Wall Street is battling for the heart, soul and wallet of former Yankee’s great Derek Jeter.

The recently retired Yankee superstar -- who is worth an estimated $200 million -- is being courted by two of the financial business' biggest firms, Morgan Stanley (NYSE:MS) and Goldman Sachs (NYSE:GS), not only as a brokerage client to manage his enormous net worth, but also to serve as an investment banker to finance Jeter’s business ventures, including his dream of purchasing a major league baseball team, the FOX Business Network has learned. According to news reports, Jeter has also expressed interest in possibly buying a football team.

Either way, both firms also see big bucks in other potential Jeter enterprises including his website, The Players’ Tribune, where athletes provide first-person accounts of their lives and careers, people with knowledge of the matter say. Jeter spoke at a Goldman Sachs technology conference in November last year, and just weeks later, he addressed some of Morgan Stanley’s top brokers.

The Wall Street wooing of Jeter was center stage Wednesday night, when the former short stop was spotted having dinner with Morgan Stanley executive Harold Ford Jr. at the swanky Hunt & Fish Club in midtown Manhattan. Ford, a former Tennessee congressman and television commentator, is a managing director at Morgan Stanley whose job it is to entice major clients into doing business with the firm’s investment bank and wealth management or brokerage unit.

People close to Morgan Stanley say Ford has been instrumental in maintaining the firm’s relationship with Jeter.
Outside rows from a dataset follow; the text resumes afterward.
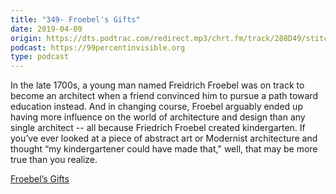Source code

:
 ```yaml
---
title: "349- Froebel's Gifts"
date: 2019-04-09
origin: https://dts.podtrac.com/redirect.mp3/chrt.fm/track/288D49/stitcher.simplecastaudio.com/3bb687b0-04af-4257-90f1-39eef4e631b6/episodes/06e4dd5e-67c8-4599-9bd0-026b95663a66/audio/128/default.mp3?aid=rss_feed&awCollectionId=3bb687b0-04af-4257-90f1-39eef4e631b6&awEpisodeId=06e4dd5e-67c8-4599-9bd0-026b95663a66&feed=BqbsxVfO
podcast: https://99percentinvisible.org
type: podcast
---
```


<p>In the late 1700s, a young man named Freidrich Froebel was on track to become an architect when a friend convinced him to pursue a path toward education instead. And in changing course, Froebel arguably ended up having more influence on the world of architecture and design than any single architect -- all because Friedrich Froebel created kindergarten. If you’ve ever looked at a piece of abstract art or Modernist architecture and thought “my kindergartener could have made that,&#34; well, that may be more true than you realize.</p>
<p><a href="https://99percentinvisible.org/?p&#61;28568&amp;post_type&#61;episode">Froebel’s Gifts</a></p>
A Morgan Stanley spokesman wouldn’t deny that Morgan has a business relationship with the former Yankee superstar, adding that the two “are friends so it wouldn’t be surprising they were having dinner.”

Jeter didn’t return a telephone call for comment, but Morgan Stanley isn’t the only major firm looking to cash in on Jeter’s post-Yankee career. Jeter also has tries to Wall Street bank Goldman Sachs, which uses its President Gary Cohn as the point-man on the firm’s relationship with Jeter Inc., these people say.

Goldman has one of the best investment banking franchises with a focus on sports, and may have a leg up on Morgan Stanley based on its dealings with Jeter. The firm, for example, has served as an investment banker to his former team, the Yankees and its YES television network. Meanwhile, Goldman has partnered with the Yankees in a business that includes running stadium concessions for the Dallas Cowboys as well as at Yankee Stadium.

Like Morgan Stanley, Goldman is looking to forge a relationship with Jeter both for its investment banking department and for its own brokerage unit, which deals primarily with high-net worth clients, people close to the firm say.

A Goldman spokesman declined to comment, but wouldn’t deny the activity.

Since leaving the Yankees last season, Jeter has told Wall Street executives that he would like to own an MLB team, a move that has set off a frenzy of investment banking discussions about how to best finance such a deal. Even with his substantial net worth, Jeter would still need partners and would have to borrow money since Major League Baseball teams cost between $1 billion and $2 billion.

But bankers tell FOX Business that the financing wouldn’t be Jeter’s biggest obstacle in buying a team; the problem Jeter faces involves the scarcity of teams for sale. Late last year, it was speculated that Jeter might be able to bid on the Florida Marlins, but baseball executives say that such a deal is unlikely.

In the meantime, investment bankers are wooing Jeter to manage his savings, and looking to finance other projects such as the Players’ Tribune.

“Jeter is a such a hot commodity for Wall Street because of his stature and because he saved his money,” one banker told FOX Business.